Title:
Mechanical Properties of Self-Consolidating Concrete Using Conventional Concrete Models
Author(s):
Angel Vilanova, Jaime Fernandez-Gomez, and Galit Agranati Landsberger
Publication:
Materials Journal
Volume:
109
Issue:
6
Appears on pages(s):
587-596
Keywords:
model estimation; modulus of elasticity; modulus of rupture; self-consolidating concrete; tensile strength.
DOI:
10.14359/51684156
Date:
11/1/2012
Abstract:
The objective of this study is to analyze the applicability of current models used for estimating the mechanical properties of conventional concrete to self-consolidating concrete (SCC). The mechanical properties evaluated are modulus of elasticity, tensile strength, and modulus of rupture.

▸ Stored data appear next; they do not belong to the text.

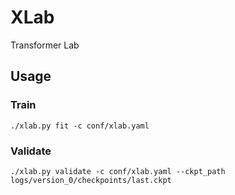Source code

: # XLab
Transformer Lab

## Usage
### Train
```shell
./xlab.py fit -c conf/xlab.yaml
```

### Validate
```shell
./xlab.py validate -c conf/xlab.yaml --ckpt_path logs/version_0/checkpoints/last.ckpt
```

As part of the study, it was necessary to build an extensive database that included the proportions and mechanical properties of 627 mixtures from 138 different references. The same models that are currently used for calculating the mechanical properties of conventional concrete were applied to SCC to evaluate their applicability to this type of concrete. The models considered are the ACI 318, ACI 363R, and EC2. These are the most commonly used models worldwide. In the first part of the study, the overall behavior and adaptability of the different models to SCC is evaluated. The specific characterization parameters for each concrete mixture are used to calculate the various mechanical properties applying the different estimation models. The second part of the analysis consists of comparing the experimental results of all the mixtures included in the database with the estimated results to evaluate the applicability of these models to SCC. Various statistical procedures, such as regression analysis and residual analysis, are used to compare the predicted and measured properties. It terms of general applicability, the evaluated models are suitable for estimating the modulus of elasticity, tensile strength, and modulus of rupture of SCC. These models have a rather low sensitivity, however, and adjust well only to mean values. This is because the models use the compressive strength as the main variable to characterize the concrete and do not consider other variables that affect these properties.